Transcribe all the entries word for word, skipping the pictures.

-- SUPPLIED INFORMATION --
□ □ □ □ □ □ □
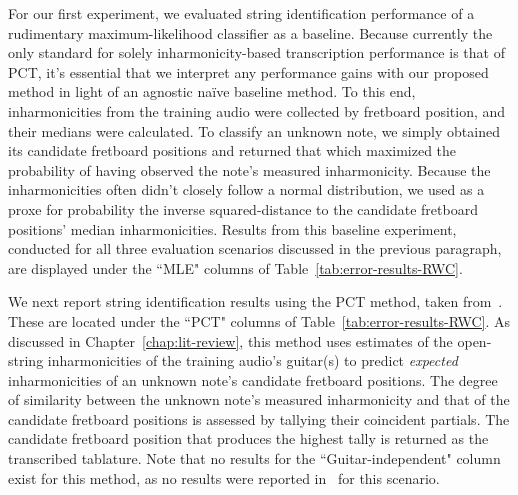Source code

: \documentclass[12pt]{cmuthesis}
\begin{document}
For our first experiment, we evaluated string identification performance of a rudimentary maximum-likelihood classifier as a baseline. Because currently the only standard for solely inharmonicity-based transcription performance is that of PCT, it's essential that we interpret any performance gains with our proposed method in light of an agnostic na\"ive baseline method. To this end, inharmonicities from the training audio were collected by fretboard position, and their medians were calculated. To classify an unknown note, we simply obtained its candidate fretboard positions and returned that which maximized the probability of having observed the note's measured inharmonicity. Because the inharmonicities often didn't closely follow a normal distribution, we used as a proxe for probability the inverse squared-distance to the candidate fretboard positions' median inharmonicities. Results from this baseline experiment, conducted for all three evaluation scenarios discussed in the previous paragraph, are displayed under the ``MLE" columns of Table~\ref{tab:error-results-RWC}.

We next report string identification results using the PCT method, taken from~\cite{barbanchoi2012}. These are located under the ``PCT" columns of Table~\ref{tab:error-results-RWC}. As discussed in Chapter~\ref{chap:lit-review}, this method uses estimates of the open-string inharmonicities of the training audio's guitar(s) to predict \textit{expected} inharmonicities of an unknown note's candidate fretboard positions. The degree of similarity between the unknown note's measured inharmonicity and that of the candidate fretboard positions is assessed by tallying their coincident partials. The candidate fretboard position that produces the highest tally is returned as the transcribed tablature. Note that no results for the ``Guitar-independent" column exist for this method, as no results were reported in~\cite{barbanchoi2012} for this scenario.
\end{document}
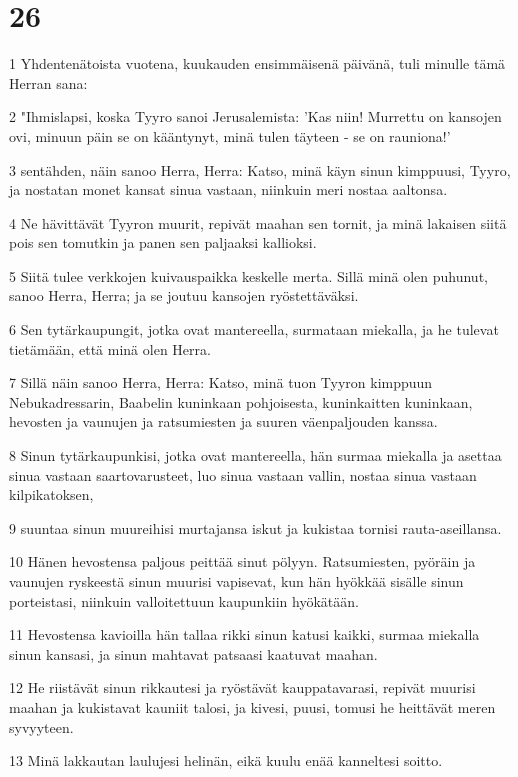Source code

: \chapter{26}

\par 1 Yhdentenätoista vuotena, kuukauden ensimmäisenä päivänä, tuli minulle tämä Herran sana:
\par 2 "Ihmislapsi, koska Tyyro sanoi Jerusalemista: 'Kas niin! Murrettu on kansojen ovi, minuun päin se on kääntynyt, minä tulen täyteen - se on rauniona!'
\par 3 sentähden, näin sanoo Herra, Herra: Katso, minä käyn sinun kimppuusi, Tyyro, ja nostatan monet kansat sinua vastaan, niinkuin meri nostaa aaltonsa.
\par 4 Ne hävittävät Tyyron muurit, repivät maahan sen tornit, ja minä lakaisen siitä pois sen tomutkin ja panen sen paljaaksi kallioksi.
\par 5 Siitä tulee verkkojen kuivauspaikka keskelle merta. Sillä minä olen puhunut, sanoo Herra, Herra; ja se joutuu kansojen ryöstettäväksi.
\par 6 Sen tytärkaupungit, jotka ovat mantereella, surmataan miekalla, ja he tulevat tietämään, että minä olen Herra.
\par 7 Sillä näin sanoo Herra, Herra: Katso, minä tuon Tyyron kimppuun Nebukadressarin, Baabelin kuninkaan pohjoisesta, kuninkaitten kuninkaan, hevosten ja vaunujen ja ratsumiesten ja suuren väenpaljouden kanssa.
\par 8 Sinun tytärkaupunkisi, jotka ovat mantereella, hän surmaa miekalla ja asettaa sinua vastaan saartovarusteet, luo sinua vastaan vallin, nostaa sinua vastaan kilpikatoksen,
\par 9 suuntaa sinun muureihisi murtajansa iskut ja kukistaa tornisi rauta-aseillansa.
\par 10 Hänen hevostensa paljous peittää sinut pölyyn. Ratsumiesten, pyöräin ja vaunujen ryskeestä sinun muurisi vapisevat, kun hän hyökkää sisälle sinun porteistasi, niinkuin valloitettuun kaupunkiin hyökätään.
\par 11 Hevostensa kavioilla hän tallaa rikki sinun katusi kaikki, surmaa miekalla sinun kansasi, ja sinun mahtavat patsaasi kaatuvat maahan.
\par 12 He riistävät sinun rikkautesi ja ryöstävät kauppatavarasi, repivät muurisi maahan ja kukistavat kauniit talosi, ja kivesi, puusi, tomusi he heittävät meren syvyyteen.
\par 13 Minä lakkautan laulujesi helinän, eikä kuulu enää kanneltesi soitto.

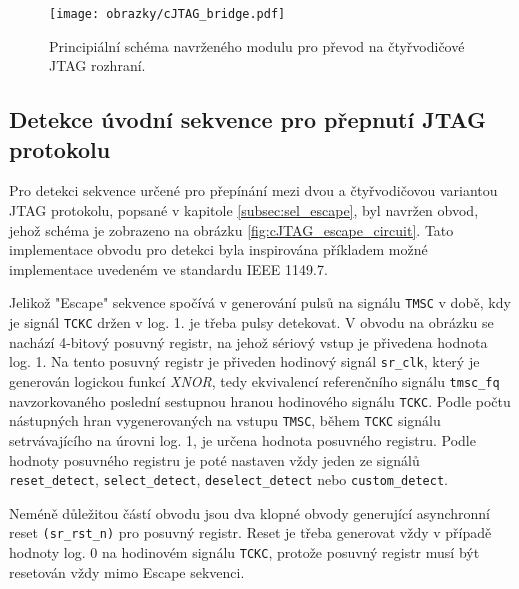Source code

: \begin{figure}[!h]
  \begin{center}
    \texttt{[image: obrazky/cJTAG\_bridge.pdf]}
  \end{center}
  \caption{Principiální schéma navrženého modulu pro převod na čtyřvodičové \acs{JTAG} rozhraní.}
	\label{fig:cJTAG_bridge}
\end{figure}

\subsection{Detekce úvodní sekvence pro přepnutí \acs{JTAG} protokolu}	\label{subsec:sel_escape_det}
Pro detekci sekvence určené pro přepínání mezi dvou a čtyřvodičovou variantou \acs{JTAG} protokolu, popsané v kapitole \ref{subsec:sel_escape}, byl navržen obvod, jehož schéma je zobrazeno na obrázku \ref{fig:cJTAG_escape_circuit}. Tato implementace obvodu pro detekci byla inspirována příkladem možné implementace uvedeném ve standardu IEEE 1149.7.

Jelikož "Escape" sekvence spočívá v generování pulsů na signálu \texttt{\acs{TMSC}} v době, kdy je signál \texttt{\acs{TCKC}} držen v log. 1. je třeba pulsy detekovat. V obvodu na obrázku se nachází 4-bitový posuvný registr, na jehož sériový vstup je přivedena hodnota log. 1. Na tento posuvný registr je přiveden hodinový signál \texttt{sr\_clk}, který je generován logickou funkcí \textit{XNOR}, tedy ekvivalencí referenčního signálu \texttt{tmsc\_fq} navzorkovaného poslední sestupnou hranou hodinového signálu \texttt{\acs{TCKC}}. Podle počtu nástupných hran vygenerovaných na vstupu {\texttt{\acs{TMSC}}}, během {\texttt{\acs{TCKC}}} signálu setrvávajícího na úrovni log. 1, je určena hodnota posuvného registru. Podle hodnoty posuvného registru je poté nastaven vždy jeden ze signálů \texttt{reset\_detect}, \texttt{select\_detect}, \texttt{deselect\_detect} nebo \texttt{custom\_detect}. %

Neméně důležitou částí obvodu jsou dva klopné obvody generující asynchronní reset \texttt{(sr\_rst\_n)} pro posuvný registr. Reset je třeba generovat vždy v případě hodnoty log. 0 na hodinovém signálu {\texttt{\acs{TCKC}}}, protože posuvný registr musí být resetován vždy mimo Escape sekvenci. %

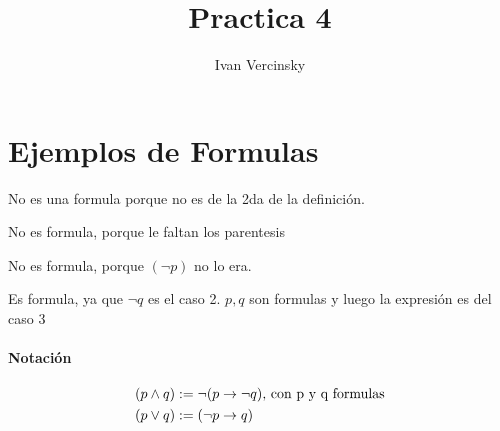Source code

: \documentclass[14pt,a4paper,fleqn]{article}
\date{}
\author{Ivan Vercinsky}
\title{Practica 4}
\newcommand{\implica}[2]{(#1 \rightarrow #2)}
\newcommand{\entonces}{\rightarrow}
\newcommand{\no}[1]{\neg #1}
\newcommand{\conj}[2]{(#1 \wedge #2)}
\newcommand{\disj}[2]{(#1 \vee #2)}
\begin{document}
\maketitle

\section*{Ejemplos de Formulas}

\begin{description}[font=\bfseries]
\item[$(\neg p)$] No es una formula porque no es de la 2da de la definición.
\item[$p \entonces q $] No es formula, porque le faltan los parentesis
\item[$ \neg ( \neg p ) $] No es formula, porque $(\neg p)$ no lo era.
\item[$\implica{p}{\no{q}}$] Es formula, ya que $\neg q$ es el caso 2. $p, q$ son formulas y luego la expresión es del caso 3
\end{description}

\paragraph*{Notación}
\begin{align*}
	\conj{p}{q} &:= \no{\implica{p}{\no{q}}} \textnormal{, con p y q formulas} \\
	\disj{p}{q} &:= \implica{\no{p}}{q}
\end{align*}
\end{document}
□ □ □ □ □ □ □
-- ANSWER TO THE EXERCISE --
Source code

: \documentclass[12pt]{cmuthesis}
\begin{document}
For our first experiment, we evaluated string identification performance of a rudimentary maximum-likelihood classifier as a baseline. Because currently the only standard for solely inharmonicity-based transcription performance is that of PCT, it's essential that we interpret any performance gains with our proposed method in light of an agnostic na\"ive baseline method. To this end, inharmonicities from the training audio were collected by fretboard position, and their medians were calculated. To classify an unknown note, we simply obtained its candidate fretboard positions and returned that which maximized the probability of having observed the note's measured inharmonicity. Because the inharmonicities often didn't closely follow a normal distribution, we used as a proxe for probability the inverse squared-distance to the candidate fretboard positions' median inharmonicities. Results from this baseline experiment, conducted for all three evaluation scenarios discussed in the previous paragraph, are displayed under the ``MLE" columns of Table~\ref{tab:error-results-RWC}.

We next report string identification results using the PCT method, taken from~\cite{barbanchoi2012}. These are located under the ``PCT" columns of Table~\ref{tab:error-results-RWC}. As discussed in Chapter~\ref{chap:lit-review}, this method uses estimates of the open-string inharmonicities of the training audio's guitar(s) to predict \textit{expected} inharmonicities of an unknown note's candidate fretboard positions. The degree of similarity between the unknown note's measured inharmonicity and that of the candidate fretboard positions is assessed by tallying their coincident partials. The candidate fretboard position that produces the highest tally is returned as the transcribed tablature. Note that no results for the ``Guitar-independent" column exist for this method, as no results were reported in~\cite{barbanchoi2012} for this scenario.
\end{document}
Source code

: \chapter{26}

\par 1 Yhdentenätoista vuotena, kuukauden ensimmäisenä päivänä, tuli minulle tämä Herran sana:
\par 2 "Ihmislapsi, koska Tyyro sanoi Jerusalemista: 'Kas niin! Murrettu on kansojen ovi, minuun päin se on kääntynyt, minä tulen täyteen - se on rauniona!'
\par 3 sentähden, näin sanoo Herra, Herra: Katso, minä käyn sinun kimppuusi, Tyyro, ja nostatan monet kansat sinua vastaan, niinkuin meri nostaa aaltonsa.
\par 4 Ne hävittävät Tyyron muurit, repivät maahan sen tornit, ja minä lakaisen siitä pois sen tomutkin ja panen sen paljaaksi kallioksi.
\par 5 Siitä tulee verkkojen kuivauspaikka keskelle merta. Sillä minä olen puhunut, sanoo Herra, Herra; ja se joutuu kansojen ryöstettäväksi.
\par 6 Sen tytärkaupungit, jotka ovat mantereella, surmataan miekalla, ja he tulevat tietämään, että minä olen Herra.
\par 7 Sillä näin sanoo Herra, Herra: Katso, minä tuon Tyyron kimppuun Nebukadressarin, Baabelin kuninkaan pohjoisesta, kuninkaitten kuninkaan, hevosten ja vaunujen ja ratsumiesten ja suuren väenpaljouden kanssa.
\par 8 Sinun tytärkaupunkisi, jotka ovat mantereella, hän surmaa miekalla ja asettaa sinua vastaan saartovarusteet, luo sinua vastaan vallin, nostaa sinua vastaan kilpikatoksen,
\par 9 suuntaa sinun muureihisi murtajansa iskut ja kukistaa tornisi rauta-aseillansa.
\par 10 Hänen hevostensa paljous peittää sinut pölyyn. Ratsumiesten, pyöräin ja vaunujen ryskeestä sinun muurisi vapisevat, kun hän hyökkää sisälle sinun porteistasi, niinkuin valloitettuun kaupunkiin hyökätään.
\par 11 Hevostensa kavioilla hän tallaa rikki sinun katusi kaikki, surmaa miekalla sinun kansasi, ja sinun mahtavat patsaasi kaatuvat maahan.
\par 12 He riistävät sinun rikkautesi ja ryöstävät kauppatavarasi, repivät muurisi maahan ja kukistavat kauniit talosi, ja kivesi, puusi, tomusi he heittävät meren syvyyteen.
\par 13 Minä lakkautan laulujesi helinän, eikä kuulu enää kanneltesi soitto.

Source code

: \begin{figure}[!h]
  \begin{center}
    \texttt{[image: obrazky/cJTAG\_bridge.pdf]}
  \end{center}
  \caption{Principiální schéma navrženého modulu pro převod na čtyřvodičové \acs{JTAG} rozhraní.}
	\label{fig:cJTAG_bridge}
\end{figure}

\subsection{Detekce úvodní sekvence pro přepnutí \acs{JTAG} protokolu}	\label{subsec:sel_escape_det}
Pro detekci sekvence určené pro přepínání mezi dvou a čtyřvodičovou variantou \acs{JTAG} protokolu, popsané v kapitole \ref{subsec:sel_escape}, byl navržen obvod, jehož schéma je zobrazeno na obrázku \ref{fig:cJTAG_escape_circuit}. Tato implementace obvodu pro detekci byla inspirována příkladem možné implementace uvedeném ve standardu IEEE 1149.7.

Jelikož "Escape" sekvence spočívá v generování pulsů na signálu \texttt{\acs{TMSC}} v době, kdy je signál \texttt{\acs{TCKC}} držen v log. 1. je třeba pulsy detekovat. V obvodu na obrázku se nachází 4-bitový posuvný registr, na jehož sériový vstup je přivedena hodnota log. 1. Na tento posuvný registr je přiveden hodinový signál \texttt{sr\_clk}, který je generován logickou funkcí \textit{XNOR}, tedy ekvivalencí referenčního signálu \texttt{tmsc\_fq} navzorkovaného poslední sestupnou hranou hodinového signálu \texttt{\acs{TCKC}}. Podle počtu nástupných hran vygenerovaných na vstupu {\texttt{\acs{TMSC}}}, během {\texttt{\acs{TCKC}}} signálu setrvávajícího na úrovni log. 1, je určena hodnota posuvného registru. Podle hodnoty posuvného registru je poté nastaven vždy jeden ze signálů \texttt{reset\_detect}, \texttt{select\_detect}, \texttt{deselect\_detect} nebo \texttt{custom\_detect}. %

Neméně důležitou částí obvodu jsou dva klopné obvody generující asynchronní reset \texttt{(sr\_rst\_n)} pro posuvný registr. Reset je třeba generovat vždy v případě hodnoty log. 0 na hodinovém signálu {\texttt{\acs{TCKC}}}, protože posuvný registr musí být resetován vždy mimo Escape sekvenci. %

Source code

: \documentclass[14pt,a4paper,fleqn]{article}
\date{}
\author{Ivan Vercinsky}
\title{Practica 4}
\newcommand{\implica}[2]{(#1 \rightarrow #2)}
\newcommand{\entonces}{\rightarrow}
\newcommand{\no}[1]{\neg #1}
\newcommand{\conj}[2]{(#1 \wedge #2)}
\newcommand{\disj}[2]{(#1 \vee #2)}
\begin{document}
\maketitle

\section*{Ejemplos de Formulas}

\begin{description}[font=\bfseries]
\item[$(\neg p)$] No es una formula porque no es de la 2da de la definición.
\item[$p \entonces q $] No es formula, porque le faltan los parentesis
\item[$ \neg ( \neg p ) $] No es formula, porque $(\neg p)$ no lo era.
\item[$\implica{p}{\no{q}}$] Es formula, ya que $\neg q$ es el caso 2. $p, q$ son formulas y luego la expresión es del caso 3
\end{description}

\paragraph*{Notación}
\begin{align*}
	\conj{p}{q} &:= \no{\implica{p}{\no{q}}} \textnormal{, con p y q formulas} \\
	\disj{p}{q} &:= \implica{\no{p}}{q}
\end{align*}
\end{document}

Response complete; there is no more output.